When I was at USC I roomed in a dorm with a Syrian immigrant, Karim Mohammed Moudarres. He carried the dictionary with him at all times, I guess because he was still learning English. I would come home from class at nights and he'd be sitting there in the kitchenette, slurping down ramen with the dictionary open on the table. I made fun of him doing this for a while, until I realized how dumb I was, and I've been reading the dictionary myself ever since.

I read Webster's. I read it because Noah Webster was a great American who dedicated his life to defining simply everything, and then arranged it all alphabetically. This was no small feat! Before his dictionary was published in 1828, American spelling and grammar was chaotic nonsense. Today we read old manuscripts in museums and think, What morons -they couldn't even spell! It's a wonder those illiterate founders ever pulled it together to build a nation! But the truth is: there was no "correct" spelling back then. You'd sit down to write a letter and just spell it all out the way it sounded. A world with no proper spelling! Think abowt it!
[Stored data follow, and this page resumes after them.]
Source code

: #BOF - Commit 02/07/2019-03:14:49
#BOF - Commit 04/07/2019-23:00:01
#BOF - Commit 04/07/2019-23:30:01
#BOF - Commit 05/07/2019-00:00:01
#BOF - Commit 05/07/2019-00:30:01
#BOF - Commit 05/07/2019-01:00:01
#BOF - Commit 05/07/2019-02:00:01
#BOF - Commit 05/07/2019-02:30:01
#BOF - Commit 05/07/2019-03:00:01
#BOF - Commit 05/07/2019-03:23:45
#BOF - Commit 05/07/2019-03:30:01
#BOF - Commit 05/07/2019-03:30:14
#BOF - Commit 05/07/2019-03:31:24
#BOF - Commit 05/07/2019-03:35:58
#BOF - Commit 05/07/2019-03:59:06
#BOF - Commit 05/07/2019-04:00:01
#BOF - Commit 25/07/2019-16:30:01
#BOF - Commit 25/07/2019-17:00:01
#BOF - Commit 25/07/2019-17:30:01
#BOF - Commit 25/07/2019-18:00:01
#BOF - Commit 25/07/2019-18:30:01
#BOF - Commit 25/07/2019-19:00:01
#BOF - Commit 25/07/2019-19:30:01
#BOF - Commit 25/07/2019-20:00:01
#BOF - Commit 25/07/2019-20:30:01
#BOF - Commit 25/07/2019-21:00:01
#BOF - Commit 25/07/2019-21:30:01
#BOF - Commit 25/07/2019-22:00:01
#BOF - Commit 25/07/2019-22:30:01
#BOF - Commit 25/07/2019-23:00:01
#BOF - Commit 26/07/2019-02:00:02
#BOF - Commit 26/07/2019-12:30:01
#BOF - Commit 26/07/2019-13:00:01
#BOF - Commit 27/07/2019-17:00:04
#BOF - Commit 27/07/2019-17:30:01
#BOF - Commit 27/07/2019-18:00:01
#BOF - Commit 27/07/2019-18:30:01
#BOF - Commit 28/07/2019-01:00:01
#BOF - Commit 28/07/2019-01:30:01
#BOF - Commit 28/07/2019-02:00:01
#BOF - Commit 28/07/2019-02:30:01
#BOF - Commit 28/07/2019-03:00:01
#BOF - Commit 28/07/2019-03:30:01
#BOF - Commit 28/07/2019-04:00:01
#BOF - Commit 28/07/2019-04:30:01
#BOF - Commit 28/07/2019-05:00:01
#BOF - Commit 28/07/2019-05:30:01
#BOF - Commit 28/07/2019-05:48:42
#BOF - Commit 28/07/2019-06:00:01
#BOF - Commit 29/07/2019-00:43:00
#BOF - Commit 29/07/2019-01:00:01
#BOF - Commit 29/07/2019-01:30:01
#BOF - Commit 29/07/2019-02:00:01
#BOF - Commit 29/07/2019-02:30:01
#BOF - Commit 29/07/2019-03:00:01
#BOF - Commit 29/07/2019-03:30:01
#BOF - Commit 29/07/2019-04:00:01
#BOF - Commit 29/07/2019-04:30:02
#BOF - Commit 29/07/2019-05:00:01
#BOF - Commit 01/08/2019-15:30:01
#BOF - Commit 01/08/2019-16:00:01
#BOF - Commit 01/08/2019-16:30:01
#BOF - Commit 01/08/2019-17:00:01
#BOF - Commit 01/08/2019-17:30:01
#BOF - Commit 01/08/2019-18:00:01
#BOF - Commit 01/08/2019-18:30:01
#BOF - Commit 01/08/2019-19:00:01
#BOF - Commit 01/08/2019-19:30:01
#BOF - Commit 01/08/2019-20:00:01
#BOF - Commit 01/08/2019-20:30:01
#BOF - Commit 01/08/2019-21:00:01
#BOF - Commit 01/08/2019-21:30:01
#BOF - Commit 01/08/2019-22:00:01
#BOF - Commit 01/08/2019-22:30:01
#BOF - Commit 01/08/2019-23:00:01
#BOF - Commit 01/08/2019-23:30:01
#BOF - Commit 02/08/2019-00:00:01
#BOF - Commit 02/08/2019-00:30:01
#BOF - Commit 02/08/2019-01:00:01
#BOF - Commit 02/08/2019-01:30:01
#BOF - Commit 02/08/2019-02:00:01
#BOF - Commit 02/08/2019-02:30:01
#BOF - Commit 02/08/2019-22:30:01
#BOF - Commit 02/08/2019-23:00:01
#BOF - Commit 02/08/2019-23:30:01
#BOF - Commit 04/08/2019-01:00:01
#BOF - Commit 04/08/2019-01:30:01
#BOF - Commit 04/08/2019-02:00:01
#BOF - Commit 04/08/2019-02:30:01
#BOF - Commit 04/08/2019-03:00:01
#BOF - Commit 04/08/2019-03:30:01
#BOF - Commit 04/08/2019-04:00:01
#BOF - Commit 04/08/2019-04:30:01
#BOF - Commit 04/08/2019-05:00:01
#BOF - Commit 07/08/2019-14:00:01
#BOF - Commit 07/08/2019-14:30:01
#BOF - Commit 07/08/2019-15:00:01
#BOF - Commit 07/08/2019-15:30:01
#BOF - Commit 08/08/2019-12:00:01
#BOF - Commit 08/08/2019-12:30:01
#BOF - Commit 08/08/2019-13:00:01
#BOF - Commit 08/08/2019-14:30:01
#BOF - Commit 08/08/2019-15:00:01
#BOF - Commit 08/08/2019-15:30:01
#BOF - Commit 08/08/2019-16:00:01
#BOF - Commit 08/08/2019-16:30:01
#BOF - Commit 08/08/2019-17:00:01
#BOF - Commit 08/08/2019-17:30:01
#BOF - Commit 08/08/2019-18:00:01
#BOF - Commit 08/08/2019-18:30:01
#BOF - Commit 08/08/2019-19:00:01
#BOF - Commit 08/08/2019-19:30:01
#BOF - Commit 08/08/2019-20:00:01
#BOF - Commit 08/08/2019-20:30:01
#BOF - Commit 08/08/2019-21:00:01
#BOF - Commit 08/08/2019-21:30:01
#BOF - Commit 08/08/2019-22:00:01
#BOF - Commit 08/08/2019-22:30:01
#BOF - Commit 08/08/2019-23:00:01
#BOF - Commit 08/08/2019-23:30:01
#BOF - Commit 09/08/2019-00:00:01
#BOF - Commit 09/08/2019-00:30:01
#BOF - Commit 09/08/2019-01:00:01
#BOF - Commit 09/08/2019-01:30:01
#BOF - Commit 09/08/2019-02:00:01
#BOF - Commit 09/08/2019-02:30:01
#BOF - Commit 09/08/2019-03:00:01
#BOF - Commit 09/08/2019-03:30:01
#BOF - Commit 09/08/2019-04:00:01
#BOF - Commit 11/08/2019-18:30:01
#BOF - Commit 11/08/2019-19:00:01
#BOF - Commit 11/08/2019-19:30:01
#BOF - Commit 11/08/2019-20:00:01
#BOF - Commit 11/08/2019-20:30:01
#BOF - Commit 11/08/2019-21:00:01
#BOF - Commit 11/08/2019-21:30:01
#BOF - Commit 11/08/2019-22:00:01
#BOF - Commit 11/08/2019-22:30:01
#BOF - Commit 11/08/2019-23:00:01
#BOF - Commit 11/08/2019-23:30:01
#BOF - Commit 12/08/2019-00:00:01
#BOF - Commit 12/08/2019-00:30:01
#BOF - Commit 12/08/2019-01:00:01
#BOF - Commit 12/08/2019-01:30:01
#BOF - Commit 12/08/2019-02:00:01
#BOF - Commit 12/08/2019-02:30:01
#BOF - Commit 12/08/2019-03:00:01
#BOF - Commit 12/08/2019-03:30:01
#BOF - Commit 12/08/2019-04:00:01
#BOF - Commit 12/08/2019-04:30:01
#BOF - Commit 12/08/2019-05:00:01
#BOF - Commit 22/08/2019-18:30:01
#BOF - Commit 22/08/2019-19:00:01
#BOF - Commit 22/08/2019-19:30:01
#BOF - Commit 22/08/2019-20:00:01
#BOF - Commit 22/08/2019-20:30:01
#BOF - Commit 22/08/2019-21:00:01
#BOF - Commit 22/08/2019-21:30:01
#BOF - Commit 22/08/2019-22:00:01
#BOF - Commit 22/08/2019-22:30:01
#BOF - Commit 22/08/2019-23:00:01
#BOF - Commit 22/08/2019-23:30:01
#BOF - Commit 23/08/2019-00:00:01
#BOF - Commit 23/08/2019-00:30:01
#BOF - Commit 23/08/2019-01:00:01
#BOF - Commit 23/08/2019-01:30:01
So Noah Webster set out to change all that, and become the bane of schoolchildren, forevermore. Interestingly, Webster's passion for spelling, grammar, and definition reached profound cultural and political heights. Having attended Yale during the revolution, (and serving, at the same time, in the Connecticut Militia) he was a sincere and dedicated patriotic American -one of the first. His work that culminated in The American Dictionary of the English Language was explicitly nationalistic, in that he felt that the American language should be distinct from England, as a form of cultural independence. So he took it upon himself to re-spell words like colour, theatre, plough, musick, centre, favour, honour, programme, traveller, and defence, -and the English have belittled us about it ever since. (Some re-spellings did not catch on, however. He had changed tongue to "tung" and women to "wimmen". Unfortunate losses to language, the both of them.)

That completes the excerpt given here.